(Problem to solve) Identify every line in the records below that contains the word "LinkedInProvider", and reproduce each one.

(Study material)
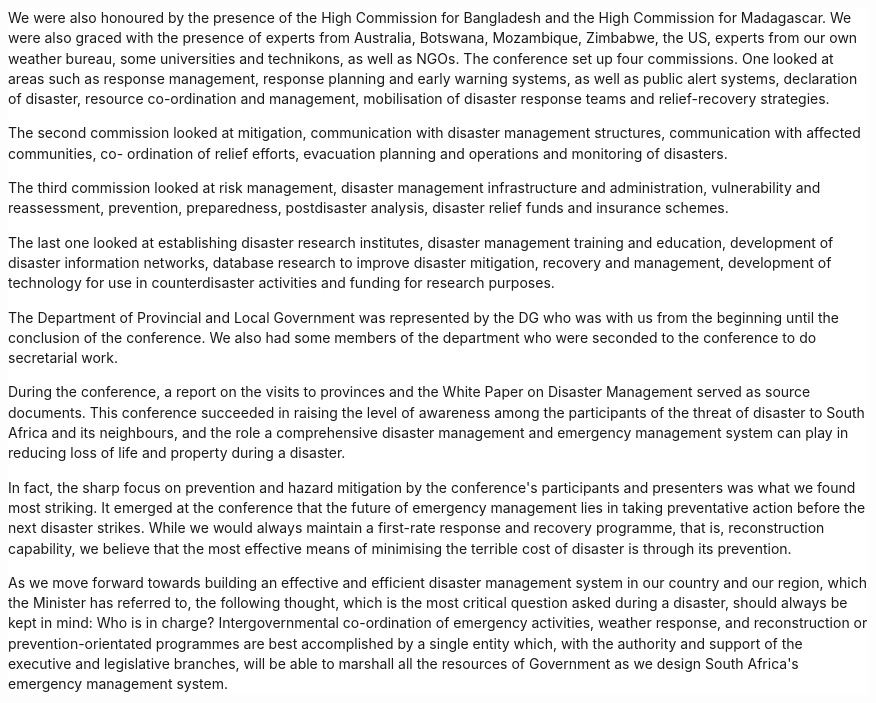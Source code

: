 We were also honoured by the presence of the High Commission for Bangladesh
and the High Commission for Madagascar. We were also graced with the
presence of experts from Australia, Botswana, Mozambique, Zimbabwe, the US,
experts from our own weather bureau, some universities and technikons, as
well as NGOs.
The conference set up four commissions. One looked at areas such as
response management, response planning and early warning systems, as well
as public alert systems, declaration of disaster, resource co-ordination
and management, mobilisation of disaster response teams and relief-recovery
strategies.

The second commission looked at mitigation, communication with disaster
management structures, communication with affected communities, co-
ordination of relief efforts, evacuation planning and operations and
monitoring of disasters.

The third commission looked at risk management, disaster management
infrastructure and administration, vulnerability and reassessment,
prevention, preparedness, postdisaster analysis, disaster relief funds and
insurance schemes.

The last one looked at establishing disaster research institutes, disaster
management training and education, development of disaster information
networks, database research to improve disaster mitigation, recovery and
management, development of technology for use in counterdisaster activities
and funding for research purposes.

The Department of Provincial and Local Government was represented by the DG
who was with us from the beginning until the conclusion of the conference.
We also had some members of the department who were seconded to the
conference to do secretarial work.

During the conference, a report on the visits to provinces and the White
Paper on Disaster Management served as source documents. This conference
succeeded in raising the level of awareness among the participants of the
threat of disaster to South Africa and its neighbours, and the role a
comprehensive disaster management and emergency management system can play
in reducing loss of life and property during a disaster.

In fact, the sharp focus on prevention and hazard mitigation by the
conference's participants and presenters was what we found most striking.
It emerged at the conference that the future of emergency management lies
in taking preventative action before the next disaster strikes.
While we would always maintain a first-rate response and recovery
programme, that is, reconstruction capability, we believe that the most
effective means of minimising the terrible cost of disaster is through its
prevention.

As we move forward towards building an effective and efficient disaster
management system in our country and our region, which the Minister has
referred to, the following thought, which is the most critical question
asked during a disaster, should always be kept in mind: Who is in charge?
Intergovernmental co-ordination of emergency activities, weather response,
and reconstruction or prevention-orientated programmes are best
accomplished by a single entity which, with the authority and support of
the executive and legislative branches, will be able to marshall all the
resources of Government as we design South Africa's emergency management
system.
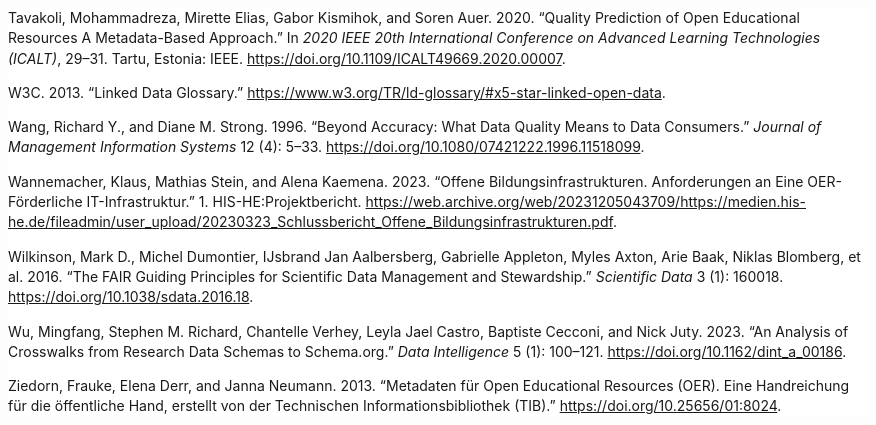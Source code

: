 </div>

<div id="ref-tavakoliqpoerma2020" class="csl-entry">

Tavakoli, Mohammadreza, Mirette Elias, Gabor Kismihok, and Soren Auer. 2020. “Quality Prediction of Open Educational Resources A Metadata-Based Approach.” In *2020 IEEE 20th International Conference on Advanced Learning Technologies (ICALT)*, 29–31. Tartu, Estonia: IEEE. <https://doi.org/10.1109/ICALT49669.2020.00007>.

</div>

<div id="ref-w3cldg2013" class="csl-entry">

W3C. 2013. “Linked Data Glossary.” <https://www.w3.org/TR/ld-glossary/#x5-star-linked-open-data>.

</div>

<div id="ref-wangawdqmdc1996" class="csl-entry">

Wang, Richard Y., and Diane M. Strong. 1996. “Beyond Accuracy: What Data Quality Means to Data Consumers.” *Journal of Management Information Systems* 12 (4): 5–33. <https://doi.org/10.1080/07421222.1996.11518099>.

</div>

<div id="ref-wannemacherobaoi2023" class="csl-entry">

Wannemacher, Klaus, Mathias Stein, and Alena Kaemena. 2023. “Offene Bildungsinfrastrukturen. Anforderungen an Eine OER-Förderliche IT-Infrastruktur.” 1. HIS-HE:Projektbericht. <https://web.archive.org/web/20231205043709/https://medien.his-he.de/fileadmin/user_upload/20230323_Schlussbericht_Offene_Bildungsinfrastrukturen.pdf>.

</div>

<div id="ref-wilkinsonfgpsdms2016" class="csl-entry">

Wilkinson, Mark D., Michel Dumontier, IJsbrand Jan Aalbersberg, Gabrielle Appleton, Myles Axton, Arie Baak, Niklas Blomberg, et al. 2016. “The FAIR Guiding Principles for Scientific Data Management and Stewardship.” *Scientific Data* 3 (1): 160018. <https://doi.org/10.1038/sdata.2016.18>.

</div>

<div id="ref-wuacrdsso2023" class="csl-entry">

Wu, Mingfang, Stephen M. Richard, Chantelle Verhey, Leyla Jael Castro, Baptiste Cecconi, and Nick Juty. 2023. “An Analysis of Crosswalks from Research Data Schemas to Schema.org.” *Data Intelligence* 5 (1): 100–121. <https://doi.org/10.1162/dint_a_00186>.

</div>

<div id="ref-ziedornmfoerohfoehetit2013" class="csl-entry">

Ziedorn, Frauke, Elena Derr, and Janna Neumann. 2013. “Metadaten für Open Educational Resources (OER). Eine Handreichung für die öffentliche Hand, erstellt von der Technischen Informationsbibliothek (TIB).” <https://doi.org/10.25656/01:8024>.

</div>

</div>
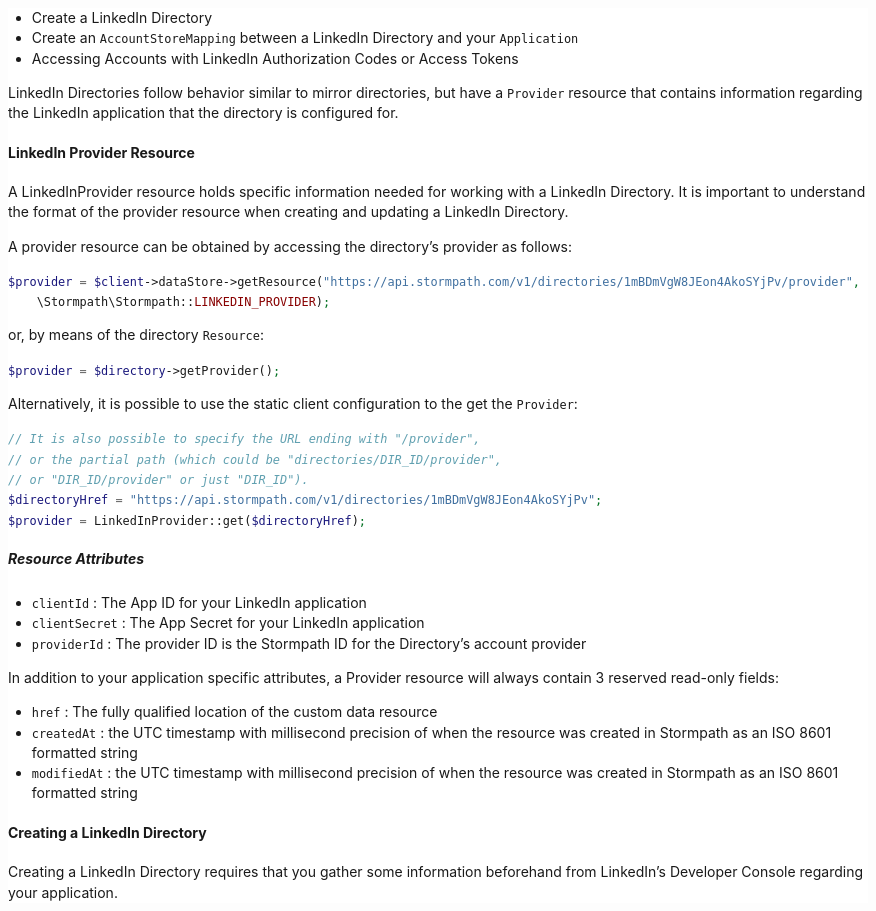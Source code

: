 + Create a LinkedIn Directory
+ Create an `AccountStoreMapping` between a LinkedIn Directory and your `Application`
+ Accessing Accounts with LinkedIn Authorization Codes or Access Tokens

LinkedIn Directories follow behavior similar to mirror directories, but 
have a `Provider` resource that contains information regarding the LinkedIn 
application that the directory is configured for.

#### LinkedIn Provider Resource

A LinkedInProvider resource holds specific information needed for working with 
a LinkedIn Directory. It is important to understand the format of the provider 
resource when creating and updating a LinkedIn Directory.

A provider resource can be obtained by accessing the directory’s provider as 
follows:

```PHP
$provider = $client->dataStore->getResource("https://api.stormpath.com/v1/directories/1mBDmVgW8JEon4AkoSYjPv/provider",
    \Stormpath\Stormpath::LINKEDIN_PROVIDER);
```

or, by means of the directory `Resource`:

```PHP
$provider = $directory->getProvider();
```

Alternatively, it is possible to use the static client configuration to the get the `Provider`:

```PHP
// It is also possible to specify the URL ending with "/provider", 
// or the partial path (which could be "directories/DIR_ID/provider", 
// or "DIR_ID/provider" or just "DIR_ID"). 
$directoryHref = "https://api.stormpath.com/v1/directories/1mBDmVgW8JEon4AkoSYjPv"; 
$provider = LinkedInProvider::get($directoryHref);
```

##### Resource Attributes

* `clientId` : The App ID for your LinkedIn application
* `clientSecret` : The App Secret for your LinkedIn application
* `providerId` : The provider ID is the Stormpath ID for the Directory’s account provider

In addition to your application specific attributes, a Provider resource 
will always contain 3 reserved read-only fields:

* `href` : The fully qualified location of the custom data resource
* `createdAt` : the UTC timestamp with millisecond precision of when the resource was created in Stormpath as an ISO 8601 formatted string
* `modifiedAt` : the UTC timestamp with millisecond precision of when the resource was created in Stormpath as an ISO 8601 formatted string

#### Creating a LinkedIn Directory

Creating a LinkedIn Directory requires that you gather some information 
beforehand from LinkedIn’s Developer Console regarding your application.
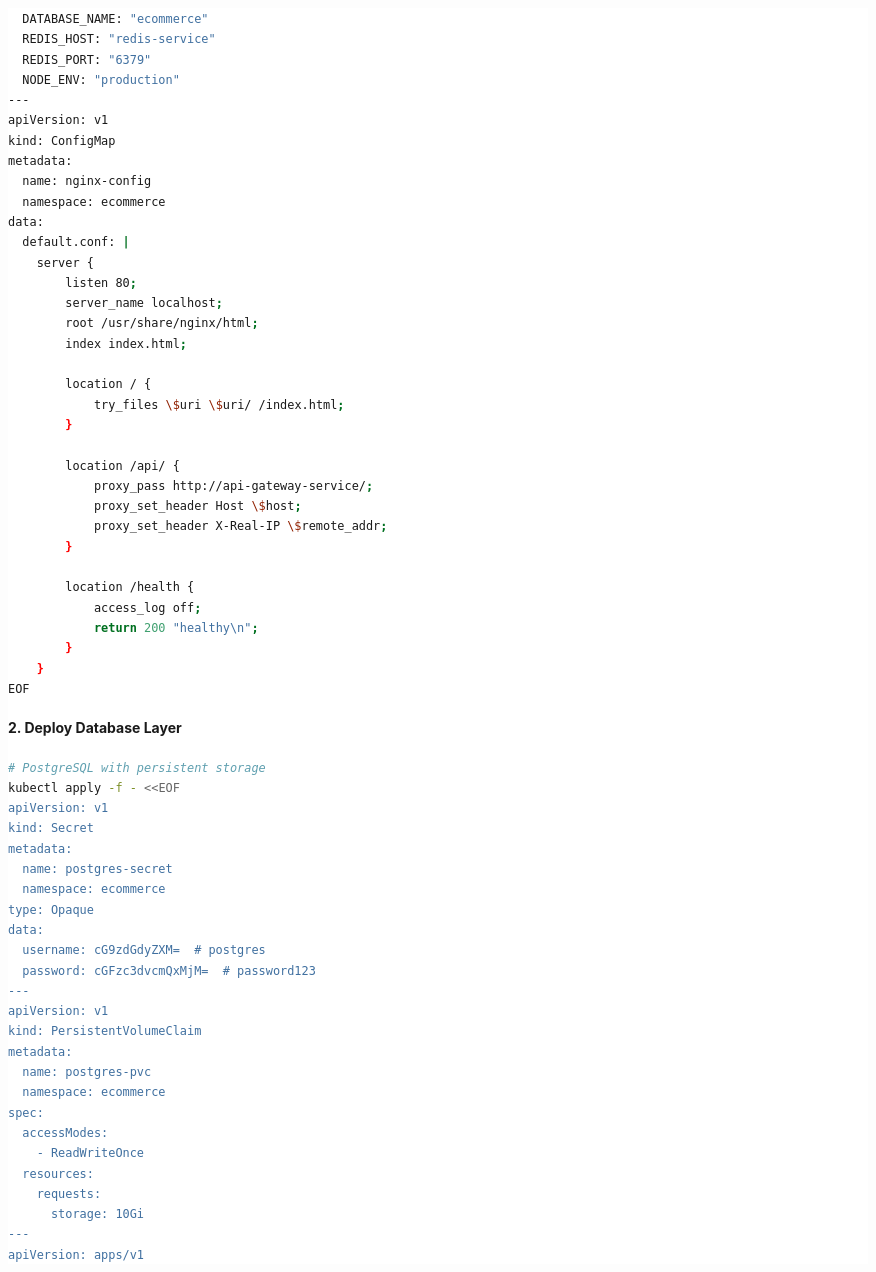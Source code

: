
 ```bash
  DATABASE_NAME: "ecommerce"
  REDIS_HOST: "redis-service"
  REDIS_PORT: "6379"
  NODE_ENV: "production"
---
apiVersion: v1
kind: ConfigMap
metadata:
  name: nginx-config
  namespace: ecommerce
data:
  default.conf: |
    server {
        listen 80;
        server_name localhost;
        root /usr/share/nginx/html;
        index index.html;
        
        location / {
            try_files \$uri \$uri/ /index.html;
        }
        
        location /api/ {
            proxy_pass http://api-gateway-service/;
            proxy_set_header Host \$host;
            proxy_set_header X-Real-IP \$remote_addr;
        }
        
        location /health {
            access_log off;
            return 200 "healthy\n";
        }
    }
EOF
```

#### 2. Deploy Database Layer

```bash
# PostgreSQL with persistent storage
kubectl apply -f - <<EOF
apiVersion: v1
kind: Secret
metadata:
  name: postgres-secret
  namespace: ecommerce
type: Opaque
data:
  username: cG9zdGdyZXM=  # postgres
  password: cGFzc3dvcmQxMjM=  # password123
---
apiVersion: v1
kind: PersistentVolumeClaim
metadata:
  name: postgres-pvc
  namespace: ecommerce
spec:
  accessModes:
    - ReadWriteOnce
  resources:
    requests:
      storage: 10Gi
---
apiVersion: apps/v1
```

(Result for this exercise)
A LinkedInProvider resource holds specific information needed for working with 
$provider = LinkedInProvider::get($directoryHref);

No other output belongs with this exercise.